“Eagle Harbor dis way.” And Skookie pointed across the head of the pass toward which they were travelling up the valley.

“How far?” demanded Rob.

“I dinno,” answered Skookie; “plenty miles, maybe so. My peoples live Old Harbor.”

Rob studied for a moment. “I’ll bet that if we kept on,” said he, “until we came to the top of this divide, we’d find the head of a river running down the other way. Like as not it would go to some bay where Eagle Harbor village is. Well, that makes the island seem not quite so big. Come on, let’s go on up to the top of this pass, anyhow.”

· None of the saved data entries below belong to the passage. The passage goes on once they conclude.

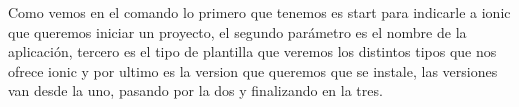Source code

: \documentclass[a4paper, 11pt]{article}
\begin{document}
\begin{itemize}
            Como vemos en el comando lo primero que tenemos es start para indicarle
            a ionic que queremos iniciar un proyecto, el segundo parámetro es el
            nombre de la aplicación, tercero es el tipo de plantilla que veremos los
            distintos tipos que nos ofrece ionic y por ultimo es la version que
            queremos que se instale, las versiones van desde la uno, pasando por la
            dos y finalizando en la tres.


                   \begin{figure}[H]
                     \centering

\end{figure}
\end{itemize}
\end{document}
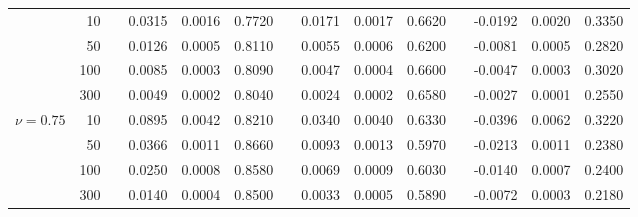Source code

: \begin{table}[h]
\begin{center}
\begin{tabular}{rrcrrrcrrrcrrr}
  &    10 && 0.0315 & 0.0016 & 0.7720 && 0.0171 & 0.0017 & 0.6620 && -0.0192 & 0.0020 & 0.3350 \\ 
  &    50 && 0.0126 & 0.0005 & 0.8110 && 0.0055 & 0.0006 & 0.6200 && -0.0081 & 0.0005 & 0.2820 \\ 
  &   100 && 0.0085 & 0.0003 & 0.8090 && 0.0047 & 0.0004 & 0.6600 && -0.0047 & 0.0003 & 0.3020 \\ 
  &   300 && 0.0049 & 0.0002 & 0.8040 && 0.0024 & 0.0002 & 0.6580 && -0.0027 & 0.0001 & 0.2550 \\ \hline
   \multirow{4}{*}{$\nu=0.75$} 
  &    10 && 0.0895 & 0.0042 & 0.8210 && 0.0340 & 0.0040 & 0.6330 && -0.0396 & 0.0062 & 0.3220 \\ 
  &    50 && 0.0366 & 0.0011 & 0.8660 && 0.0093 & 0.0013 & 0.5970 && -0.0213 & 0.0011 & 0.2380 \\ 
  &   100 && 0.0250 & 0.0008 & 0.8580 && 0.0069 & 0.0009 & 0.6030 && -0.0140 & 0.0007 & 0.2400 \\ 
  &   300 && 0.0140 & 0.0004 & 0.8500 && 0.0033 & 0.0005 & 0.5890 && -0.0072 & 0.0003 & 0.2180 \\   \hline
\end{tabular}
\end{center}
\end{table}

So they plodded on, but did not reach the summit that night, nor did they find any further solution to the riddle of the lost bear skull, which latter Rob left in the trail, intending to pick it up on their return, although Skookie seemed to be averse to this performance; owing, no doubt, to some of his native superstitions. That night they camped high up in an air which was very cold, so that they shivered before morning, although their fire of little logs had not yet burned out.

By noon of the next day, two camps out from the sea, and at a distance of perhaps twenty-five miles or more, they reached what was plainly the divide between this valley and another leading off to the northwestward. Here they paused. Before them stretched a wilderness of upstanding mountain peaks into which there wound the narrow end of a new valley, widening but slightly so far as their eyes could trace it.

“Eagle Harbor that way, Skookie?” asked Rob, leaning on his rifle and looking out over the wild sea which lay before him.

“I dinno,” said Skookie.

“How far do you think it is?”

“I dinno.”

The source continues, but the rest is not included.